Your job is to copy all the entries precisely as they stand.

• • • • • • •

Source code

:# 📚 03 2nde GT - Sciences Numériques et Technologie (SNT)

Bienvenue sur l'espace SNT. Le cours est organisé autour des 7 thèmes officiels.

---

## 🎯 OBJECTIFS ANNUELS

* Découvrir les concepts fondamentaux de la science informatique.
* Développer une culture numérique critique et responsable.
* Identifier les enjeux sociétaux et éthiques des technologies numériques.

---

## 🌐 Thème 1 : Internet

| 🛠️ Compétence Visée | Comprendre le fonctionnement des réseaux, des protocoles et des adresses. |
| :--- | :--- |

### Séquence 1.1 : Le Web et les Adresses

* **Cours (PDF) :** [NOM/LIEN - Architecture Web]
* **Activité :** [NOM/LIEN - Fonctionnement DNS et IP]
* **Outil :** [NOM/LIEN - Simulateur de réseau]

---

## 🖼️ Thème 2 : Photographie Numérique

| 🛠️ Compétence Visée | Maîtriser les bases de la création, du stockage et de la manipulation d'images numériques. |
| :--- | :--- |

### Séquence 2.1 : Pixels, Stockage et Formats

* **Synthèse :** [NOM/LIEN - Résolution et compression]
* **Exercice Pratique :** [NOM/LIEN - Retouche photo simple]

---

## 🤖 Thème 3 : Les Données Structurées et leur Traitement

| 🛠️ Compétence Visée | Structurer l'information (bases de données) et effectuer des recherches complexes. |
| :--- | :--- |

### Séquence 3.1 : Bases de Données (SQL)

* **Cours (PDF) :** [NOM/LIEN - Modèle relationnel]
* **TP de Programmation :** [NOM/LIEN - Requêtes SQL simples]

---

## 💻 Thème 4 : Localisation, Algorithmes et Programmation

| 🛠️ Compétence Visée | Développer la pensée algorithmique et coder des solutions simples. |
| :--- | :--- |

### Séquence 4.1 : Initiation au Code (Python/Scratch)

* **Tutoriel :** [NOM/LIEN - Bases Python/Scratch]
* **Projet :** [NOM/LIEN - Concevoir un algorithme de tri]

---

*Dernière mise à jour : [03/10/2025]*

• • • • • • •

RESULT
Source code

:# 📚 03 2nde GT - Sciences Numériques et Technologie (SNT)

Bienvenue sur l'espace SNT. Le cours est organisé autour des 7 thèmes officiels.

---

## 🎯 OBJECTIFS ANNUELS

* Découvrir les concepts fondamentaux de la science informatique.
* Développer une culture numérique critique et responsable.
* Identifier les enjeux sociétaux et éthiques des technologies numériques.

---

## 🌐 Thème 1 : Internet

| 🛠️ Compétence Visée | Comprendre le fonctionnement des réseaux, des protocoles et des adresses. |
| :--- | :--- |

### Séquence 1.1 : Le Web et les Adresses

* **Cours (PDF) :** [NOM/LIEN - Architecture Web]
* **Activité :** [NOM/LIEN - Fonctionnement DNS et IP]
* **Outil :** [NOM/LIEN - Simulateur de réseau]

---

## 🖼️ Thème 2 : Photographie Numérique

| 🛠️ Compétence Visée | Maîtriser les bases de la création, du stockage et de la manipulation d'images numériques. |
| :--- | :--- |

### Séquence 2.1 : Pixels, Stockage et Formats

* **Synthèse :** [NOM/LIEN - Résolution et compression]
* **Exercice Pratique :** [NOM/LIEN - Retouche photo simple]

---

## 🤖 Thème 3 : Les Données Structurées et leur Traitement

| 🛠️ Compétence Visée | Structurer l'information (bases de données) et effectuer des recherches complexes. |
| :--- | :--- |

### Séquence 3.1 : Bases de Données (SQL)

* **Cours (PDF) :** [NOM/LIEN - Modèle relationnel]
* **TP de Programmation :** [NOM/LIEN - Requêtes SQL simples]

---

## 💻 Thème 4 : Localisation, Algorithmes et Programmation

| 🛠️ Compétence Visée | Développer la pensée algorithmique et coder des solutions simples. |
| :--- | :--- |

### Séquence 4.1 : Initiation au Code (Python/Scratch)

* **Tutoriel :** [NOM/LIEN - Bases Python/Scratch]
* **Projet :** [NOM/LIEN - Concevoir un algorithme de tri]

---

*Dernière mise à jour : [03/10/2025]*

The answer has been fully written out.